**Instructions to follow**
Copy each line of the entries that includes the word "geom".

Plain-text document sources:
- - - -

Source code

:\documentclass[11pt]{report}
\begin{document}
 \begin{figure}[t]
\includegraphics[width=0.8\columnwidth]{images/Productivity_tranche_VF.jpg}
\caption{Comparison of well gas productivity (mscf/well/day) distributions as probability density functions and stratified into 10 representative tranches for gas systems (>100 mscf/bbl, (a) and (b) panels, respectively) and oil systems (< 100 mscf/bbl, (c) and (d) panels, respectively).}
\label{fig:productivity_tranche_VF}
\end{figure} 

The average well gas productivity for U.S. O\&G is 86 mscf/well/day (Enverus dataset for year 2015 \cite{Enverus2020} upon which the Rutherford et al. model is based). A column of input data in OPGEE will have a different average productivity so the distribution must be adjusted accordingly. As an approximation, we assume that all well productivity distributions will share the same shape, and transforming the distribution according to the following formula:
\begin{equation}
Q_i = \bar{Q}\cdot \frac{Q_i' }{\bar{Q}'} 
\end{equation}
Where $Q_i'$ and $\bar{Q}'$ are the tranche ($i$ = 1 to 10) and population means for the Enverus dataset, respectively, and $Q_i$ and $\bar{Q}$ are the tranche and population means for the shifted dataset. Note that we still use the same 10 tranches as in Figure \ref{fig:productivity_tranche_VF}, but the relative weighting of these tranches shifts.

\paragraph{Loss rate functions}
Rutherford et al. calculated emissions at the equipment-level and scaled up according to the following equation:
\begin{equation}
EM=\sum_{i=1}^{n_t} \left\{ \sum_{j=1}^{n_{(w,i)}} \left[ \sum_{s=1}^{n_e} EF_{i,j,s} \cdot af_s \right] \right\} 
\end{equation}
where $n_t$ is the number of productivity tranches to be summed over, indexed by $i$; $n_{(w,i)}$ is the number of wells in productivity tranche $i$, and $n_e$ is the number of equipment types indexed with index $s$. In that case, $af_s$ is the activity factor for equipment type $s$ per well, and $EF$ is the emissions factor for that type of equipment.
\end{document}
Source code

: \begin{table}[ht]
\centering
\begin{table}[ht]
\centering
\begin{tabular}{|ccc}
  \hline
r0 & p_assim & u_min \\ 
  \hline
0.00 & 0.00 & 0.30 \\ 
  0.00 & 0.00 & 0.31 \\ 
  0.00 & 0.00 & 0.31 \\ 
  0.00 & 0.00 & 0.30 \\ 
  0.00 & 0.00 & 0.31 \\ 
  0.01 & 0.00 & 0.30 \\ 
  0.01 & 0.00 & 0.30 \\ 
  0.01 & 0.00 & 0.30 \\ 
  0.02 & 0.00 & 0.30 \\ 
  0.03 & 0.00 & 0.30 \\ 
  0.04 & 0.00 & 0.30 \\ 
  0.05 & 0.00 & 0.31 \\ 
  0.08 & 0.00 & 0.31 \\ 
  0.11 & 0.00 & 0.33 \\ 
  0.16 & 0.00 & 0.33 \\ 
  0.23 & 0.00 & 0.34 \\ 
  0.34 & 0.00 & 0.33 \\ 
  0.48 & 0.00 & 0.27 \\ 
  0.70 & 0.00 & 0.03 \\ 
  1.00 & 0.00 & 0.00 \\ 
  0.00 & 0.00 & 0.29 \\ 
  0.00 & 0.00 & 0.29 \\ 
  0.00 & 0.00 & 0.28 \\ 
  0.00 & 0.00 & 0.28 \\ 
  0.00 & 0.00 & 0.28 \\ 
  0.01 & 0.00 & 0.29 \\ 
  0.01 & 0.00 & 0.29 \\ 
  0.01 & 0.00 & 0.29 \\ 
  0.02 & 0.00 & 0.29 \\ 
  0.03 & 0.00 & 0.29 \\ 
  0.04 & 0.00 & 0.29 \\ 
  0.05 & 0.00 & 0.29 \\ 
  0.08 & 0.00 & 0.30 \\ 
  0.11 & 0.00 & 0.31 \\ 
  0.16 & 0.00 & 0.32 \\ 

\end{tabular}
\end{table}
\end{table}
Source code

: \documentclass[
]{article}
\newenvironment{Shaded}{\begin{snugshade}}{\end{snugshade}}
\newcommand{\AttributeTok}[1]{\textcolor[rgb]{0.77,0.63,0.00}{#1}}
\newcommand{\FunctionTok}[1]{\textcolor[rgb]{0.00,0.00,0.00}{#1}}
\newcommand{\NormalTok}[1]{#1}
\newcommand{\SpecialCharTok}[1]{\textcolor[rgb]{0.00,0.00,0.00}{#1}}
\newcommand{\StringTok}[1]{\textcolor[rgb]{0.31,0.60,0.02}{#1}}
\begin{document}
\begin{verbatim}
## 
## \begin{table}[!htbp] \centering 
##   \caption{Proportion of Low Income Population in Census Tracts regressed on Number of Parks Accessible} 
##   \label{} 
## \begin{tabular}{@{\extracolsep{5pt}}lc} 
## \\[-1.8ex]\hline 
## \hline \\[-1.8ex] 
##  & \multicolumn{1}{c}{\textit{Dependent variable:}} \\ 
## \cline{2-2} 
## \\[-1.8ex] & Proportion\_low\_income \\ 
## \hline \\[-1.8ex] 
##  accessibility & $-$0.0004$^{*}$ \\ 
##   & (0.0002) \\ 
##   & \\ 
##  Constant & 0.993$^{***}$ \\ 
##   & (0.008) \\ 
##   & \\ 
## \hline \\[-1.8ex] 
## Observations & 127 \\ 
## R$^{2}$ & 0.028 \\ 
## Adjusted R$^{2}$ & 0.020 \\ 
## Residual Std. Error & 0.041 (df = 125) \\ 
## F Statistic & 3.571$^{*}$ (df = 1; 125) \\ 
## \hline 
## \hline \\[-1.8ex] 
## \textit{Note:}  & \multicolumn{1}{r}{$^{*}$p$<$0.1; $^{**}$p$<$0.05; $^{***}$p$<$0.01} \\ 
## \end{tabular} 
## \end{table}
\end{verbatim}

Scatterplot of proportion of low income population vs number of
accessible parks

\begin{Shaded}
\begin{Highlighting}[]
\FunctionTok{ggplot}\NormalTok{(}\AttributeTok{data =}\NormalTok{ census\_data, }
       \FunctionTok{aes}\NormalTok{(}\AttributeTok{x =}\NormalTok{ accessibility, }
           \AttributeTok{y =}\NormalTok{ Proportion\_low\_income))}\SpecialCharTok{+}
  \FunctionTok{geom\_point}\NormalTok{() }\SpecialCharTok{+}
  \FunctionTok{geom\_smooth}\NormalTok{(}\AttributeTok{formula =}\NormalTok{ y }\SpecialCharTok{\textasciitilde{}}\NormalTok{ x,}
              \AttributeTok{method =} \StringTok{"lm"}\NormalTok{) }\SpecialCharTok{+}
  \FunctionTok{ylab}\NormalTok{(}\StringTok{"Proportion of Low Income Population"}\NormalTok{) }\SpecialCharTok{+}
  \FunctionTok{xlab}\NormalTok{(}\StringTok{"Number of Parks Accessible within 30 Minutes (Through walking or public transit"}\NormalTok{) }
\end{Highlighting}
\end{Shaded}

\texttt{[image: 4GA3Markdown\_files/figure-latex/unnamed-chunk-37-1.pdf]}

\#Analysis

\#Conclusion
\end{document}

- - - -

**Task answer**
  \FunctionTok{geom\_point}\NormalTok{() }\SpecialCharTok{+}
  \FunctionTok{geom\_smooth}\NormalTok{(}\AttributeTok{formula =}\NormalTok{ y }\SpecialCharTok{\textasciitilde{}}\NormalTok{ x,}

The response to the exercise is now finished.